!-- Font Awesome -->

22 février 2013

Surf City

J'ai repris mon rythme normal de lecture, et quand j'emporte un livre que j'emporte avec moi partout, c''est signe qu'il est excellent. Et c'est le cas avec le premier roman de Kem Nunn, Surf City.

J'ai découvert le romancier américain il y a un an environ en achetant son quatrième roman,Tijuana Straits. J'ai eu un énorme coup de foudre pour cet auteur qui m'a fait découvrir encore une autre facette de l'Amérique, celle des surfeurs de la Baja California. Depuis, je ne cesse d'en parler. Aussi, j'ai craqué, et lors des vacances de Noël, j'ai commandé ses trois premiers romans.

J'ai donc pris son premier livre, publié en 1990, intitulé Tapping the source et traduit une première fois Comme frère et sœur puis dans une nouvelle traduction, Surf City. Titre que je préfère largement au premier mais qui ne rattrape le titre original.
J'ai écrit mon premier billet sans rien savoir sur ce romancier, puis je suis allée longtemps après faire un tour sur sa fiche Wikipédia qui confirme en tout point les propos que je tenais dans mon billet. Kem Nunn a un style, une empreinte unique. Son style est à la fois lyrique et hyper-réaliste. Comme les grands romanciers américains, ses personnages reflètent une Amérique désenchantée, des personnages à la recherche de leurs rêves, à la poursuite du bonheur promis, des personnages fracassés par la vie. 
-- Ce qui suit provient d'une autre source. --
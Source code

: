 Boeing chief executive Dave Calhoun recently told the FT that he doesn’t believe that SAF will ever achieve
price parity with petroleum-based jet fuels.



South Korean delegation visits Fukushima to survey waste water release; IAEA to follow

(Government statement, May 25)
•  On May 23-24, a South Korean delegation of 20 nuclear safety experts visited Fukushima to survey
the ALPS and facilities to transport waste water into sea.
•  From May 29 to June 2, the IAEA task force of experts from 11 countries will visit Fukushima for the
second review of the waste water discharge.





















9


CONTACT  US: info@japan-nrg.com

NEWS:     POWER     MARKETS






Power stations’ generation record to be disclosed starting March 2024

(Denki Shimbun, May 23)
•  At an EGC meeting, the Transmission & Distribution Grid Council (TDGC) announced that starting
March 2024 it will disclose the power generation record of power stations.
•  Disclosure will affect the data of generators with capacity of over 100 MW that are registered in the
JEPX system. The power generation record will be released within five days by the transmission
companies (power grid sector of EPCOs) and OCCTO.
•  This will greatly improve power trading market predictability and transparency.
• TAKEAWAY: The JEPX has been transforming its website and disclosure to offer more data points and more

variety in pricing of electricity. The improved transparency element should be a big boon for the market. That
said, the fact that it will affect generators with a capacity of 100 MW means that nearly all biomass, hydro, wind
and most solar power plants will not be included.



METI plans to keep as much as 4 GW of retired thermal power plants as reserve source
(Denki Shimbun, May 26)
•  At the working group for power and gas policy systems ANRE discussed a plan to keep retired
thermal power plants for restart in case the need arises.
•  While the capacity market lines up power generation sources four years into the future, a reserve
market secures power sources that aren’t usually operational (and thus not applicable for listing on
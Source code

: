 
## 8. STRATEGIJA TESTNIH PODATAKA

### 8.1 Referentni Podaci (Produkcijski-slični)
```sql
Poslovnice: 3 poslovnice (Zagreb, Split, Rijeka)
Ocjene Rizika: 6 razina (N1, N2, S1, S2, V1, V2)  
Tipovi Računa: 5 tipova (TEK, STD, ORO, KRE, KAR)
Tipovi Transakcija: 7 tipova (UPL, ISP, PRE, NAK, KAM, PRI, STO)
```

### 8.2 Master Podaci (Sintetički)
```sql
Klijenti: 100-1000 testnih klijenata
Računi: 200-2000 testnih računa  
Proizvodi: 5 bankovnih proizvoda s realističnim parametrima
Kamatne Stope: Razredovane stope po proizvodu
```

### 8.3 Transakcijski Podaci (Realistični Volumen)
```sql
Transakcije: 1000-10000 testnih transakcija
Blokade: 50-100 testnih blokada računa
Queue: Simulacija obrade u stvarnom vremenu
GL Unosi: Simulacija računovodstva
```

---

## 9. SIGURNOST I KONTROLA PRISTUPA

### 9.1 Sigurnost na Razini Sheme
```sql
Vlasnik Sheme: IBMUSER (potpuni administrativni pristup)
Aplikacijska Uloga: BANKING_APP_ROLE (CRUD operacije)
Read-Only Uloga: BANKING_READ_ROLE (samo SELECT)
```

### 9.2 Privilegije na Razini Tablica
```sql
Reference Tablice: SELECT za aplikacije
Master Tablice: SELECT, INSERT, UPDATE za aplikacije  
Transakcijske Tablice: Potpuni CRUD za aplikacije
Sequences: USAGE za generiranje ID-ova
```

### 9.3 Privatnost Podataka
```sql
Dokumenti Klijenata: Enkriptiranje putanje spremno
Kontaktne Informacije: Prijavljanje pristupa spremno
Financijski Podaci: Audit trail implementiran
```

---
Kem Nunn raconte son Amérique, celle du sud de la Californie, où des jeunes vont trouver dans le surf une forme de rédemption. Ses envolées lyriques résonnent particulièrement, car ici l'océan est le meilleur compagnon de l'homme.

Ses personnages sont tous fragiles à la recherche du temps de leur grandeur, à la recherche d'un bonheur qui semble toujours leur échapper. Wikipédia le compare à Chandler, Hemingway et à mon chanteur préféré, Bruce Springsteen. C'est une comparaison fort intelligente, tous deux chantent les gens ordinaires, les héros de cette Amérique qui peut vous porter au firmament pour ensuite vous briser en mille morceaux. Cette Amérique des petites gens.

Kem Nunn écrit sur le surf, sa trilogie sur ce thème en a, dit-on, fait une célébrité dans cette communauté. J'ai toujours aimé l'océan et j'ai toujours été fascinée par ces hommes qui dansent avec la mer. Chez Nunn, le surf est un échappatoire à une vie terrestre sombre et difficile. Ces hommes brisés reviennent à la vie au contact de l'eau, toujours à la recherche de "la vague". Dans les deux romans que j'ai lus, Nunn choisit souvent comme personnages d'anciens champions de surf, oubliés, ceux des premières vagues, loin de la médiatisation contemporaine. J'avais adoré Tijuana Straits et j'ai énormément aimé Surf City, impossible de ne pas aimer ces personnages. Kem Nunn est un génie. Un immense auteur.

L'histoire a lieu dans les années soixante, lors du mouvement de libération sexuelle, où la Californie concentre tous les interdits : drogue, sexe et surf. L'auteur nous présente Ike, un jeune homme paumé qui n'a connu que le désert et le cambouis. Il quitte tout après qu'un type lui ait annoncé la disparition mystérieuse de sa sœur au Mexique, sœur qui a fugué deux ans auparavant. Il va alors se rendre à Huntington Beach en Californie, et pour approcher les soi-disant responsables va être amené à acheter une planche et se lancer.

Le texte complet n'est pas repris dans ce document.